Polls indicate that almost 80 percent of Americans would favor a law that required private gun sales to be subject to the same background check requirements as sales by licensed dealers. Even two-thirds of people who personally own a gun would favor such a law. Legislation is currently before the U.S. Congress that would close this loophole.
Mayors across Pennsylvania, working with CeaseFire PA, have been urging Sens. Arlen Specter and Bob Casey to support S.843, the Gun Show Background Check Act. Similar attempts in the past have been beaten back by lobbyists for the gun industry and the NRA. But now, for the first time, Pennsylvania's faith leaders are also raising their voices on behalf of gun sanity.

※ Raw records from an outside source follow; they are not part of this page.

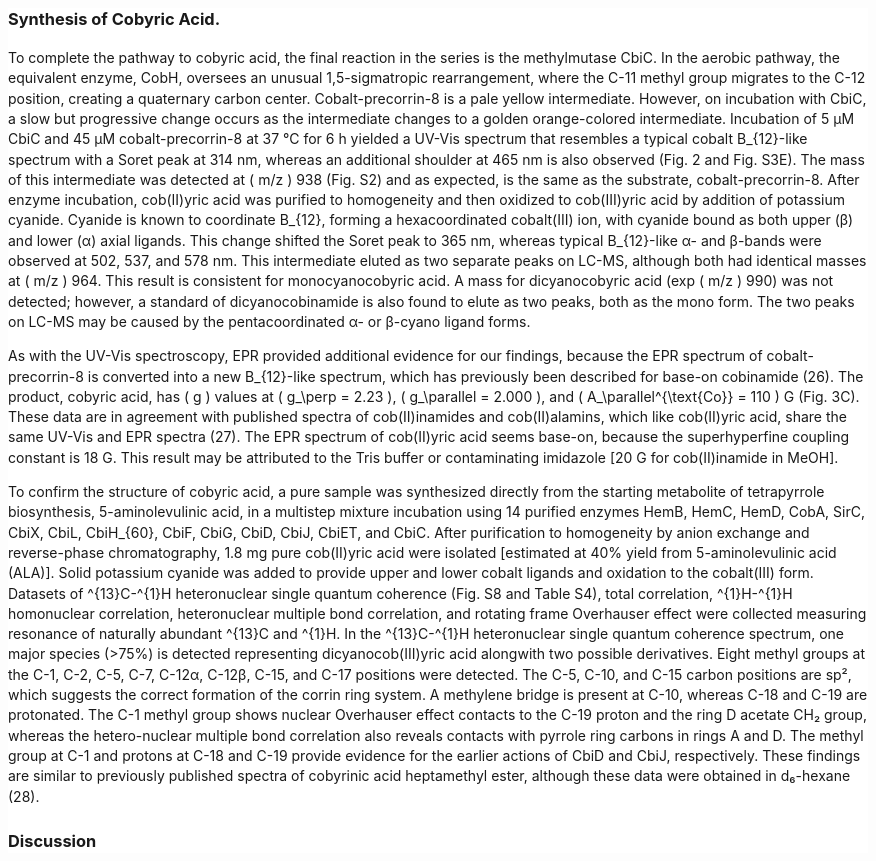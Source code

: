 ### Synthesis of Cobyric Acid.
To complete the pathway to cobyric acid, the final reaction in the series is the methylmutase CbiC. In the aerobic pathway, the equivalent enzyme, CobH, oversees an unusual 1,5-sigmatropic rearrangement, where the C-11 methyl group migrates to the C-12 position, creating a quaternary carbon center. Cobalt-precorrin-8 is a pale yellow intermediate. However, on incubation with CbiC, a slow but progressive change occurs as the intermediate changes to a golden orange-colored intermediate. Incubation of 5 μM CbiC and 45 μM cobalt-precorrin-8 at 37 °C for 6 h yielded a UV-Vis spectrum that resembles a typical cobalt B_{12}-like spectrum with a Soret peak at 314 nm, whereas an additional shoulder at 465 nm is also observed (Fig. 2 and Fig. S3E). The mass of this intermediate was detected at \( m/z \) 938 (Fig. S2) and as expected, is the same as the substrate, cobalt-precorrin-8. After enzyme incubation, cob(II)yric acid was purified to homogeneity and then oxidized to cob(III)yric acid by addition of potassium cyanide. Cyanide is known to coordinate B_{12}, forming a hexacoordinated cobalt(III) ion, with cyanide bound as both upper (β) and lower (α) axial ligands. This change shifted the Soret peak to 365 nm, whereas typical B_{12}-like α- and β-bands were observed at 502, 537, and 578 nm. This intermediate eluted as two separate peaks on LC-MS, although both had identical masses at \( m/z \) 964. This result is consistent for monocyanocobyric acid. A mass for dicyanocobyric acid (exp \( m/z \) 990) was not detected; however, a standard of dicyanocobinamide is also found to elute as two peaks, both as the mono form. The two peaks on LC-MS may be caused by the pentacoordinated α- or β-cyano ligand forms.

As with the UV-Vis spectroscopy, EPR provided additional evidence for our findings, because the EPR spectrum of cobalt-precorrin-8 is converted into a new B_{12}-like spectrum, which has previously been described for base-on cobinamide (26). The product, cobyric acid, has \( g \) values at \( g_\perp = 2.23 \), \( g_\parallel = 2.000 \), and \( A_\parallel^{\text{Co}} = 110 \) G (Fig. 3C). These data are in agreement with published spectra of cob(II)inamides and cob(II)alamins, which like cob(II)yric acid, share the same UV-Vis and EPR spectra (27). The EPR spectrum of cob(II)yric acid seems base-on, because the superhyperfine coupling constant is 18 G. This result may be attributed to the Tris buffer or contaminating imidazole [20 G for cob(II)inamide in MeOH].

To confirm the structure of cobyric acid, a pure sample was synthesized directly from the starting metabolite of tetrapyrrole biosynthesis, 5-aminolevulinic acid, in a multistep mixture incubation using 14 purified enzymes HemB, HemC, HemD, CobA, SirC, CbiX, CbiL, CbiH_{60}, CbiF, CbiG, CbiD, CbiJ, CbiET, and CbiC. After purification to homogeneity by anion exchange and reverse-phase chromatography, 1.8 mg pure cob(II)yric acid were isolated [estimated at 40% yield from 5-aminolevulinic acid (ALA)]. Solid potassium cyanide was added to provide upper and lower cobalt ligands and oxidation to the cobalt(III) form. Datasets of ^{13}C-^{1}H heteronuclear single quantum coherence (Fig. S8 and Table S4), total correlation, ^{1}H-^{1}H homonuclear correlation, heteronuclear multiple bond correlation, and rotating frame Overhauser effect were collected measuring resonance of naturally abundant ^{13}C and ^{1}H. In the ^{13}C-^{1}H heteronuclear single quantum coherence spectrum, one major species (>75%) is detected representing dicyanocob(III)yric acid alongwith two possible derivatives. Eight methyl groups at the C-1, C-2, C-5, C-7, C-12α, C-12β, C-15, and C-17 positions were detected. The C-5, C-10, and C-15 carbon positions are sp², which suggests the correct formation of the corrin ring system. A methylene bridge is present at C-10, whereas C-18 and C-19 are protonated. The C-1 methyl group shows nuclear Overhauser effect contacts to the C-19 proton and the ring D acetate CH₂ group, whereas the hetero-nuclear multiple bond correlation also reveals contacts with pyrrole ring carbons in rings A and D. The methyl group at C-1 and protons at C-18 and C-19 provide evidence for the earlier actions of CbiD and CbiJ, respectively. These findings are similar to previously published spectra of cobyrinic acid heptamethyl ester, although these data were obtained in d₆-hexane (28).

### Discussion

A letter endorsed by more than 360 rabbis, Protestant ministers, Roman Catholic priests and Muslim imams -- in an effort coordinated by Pennsylvania's Faith Leaders Against Illegal Guns -- has been sent to our two senators, calling upon them to support the proposed federal legislation, making it more difficult for people who cannot purchase a gun from a licensed gun dealer to get one through the "back door" of an unlicensed part time dealer at a gun show.
More than 1,000 of our fellow Pennsylvanians lose their lives to gun violence each year. Simply by passing S.843, men, women and children whose lives might be at risk next year will live.
Many senators have indicated their intention to pass this measure, but the gun lobby is mounting a full-court press to frighten them into backing down.
We all need to join with the hundreds of Pennsylvania mayors, law-enforcement officials and religious leaders in saying that there can there be no disagreement when it comes to saving lives.
Burt Siegel, a former executive director of the Jewish Community Relations Council, is the Faith-Based Coordinator for CeaseFire PA, an anti-gun-violence organization.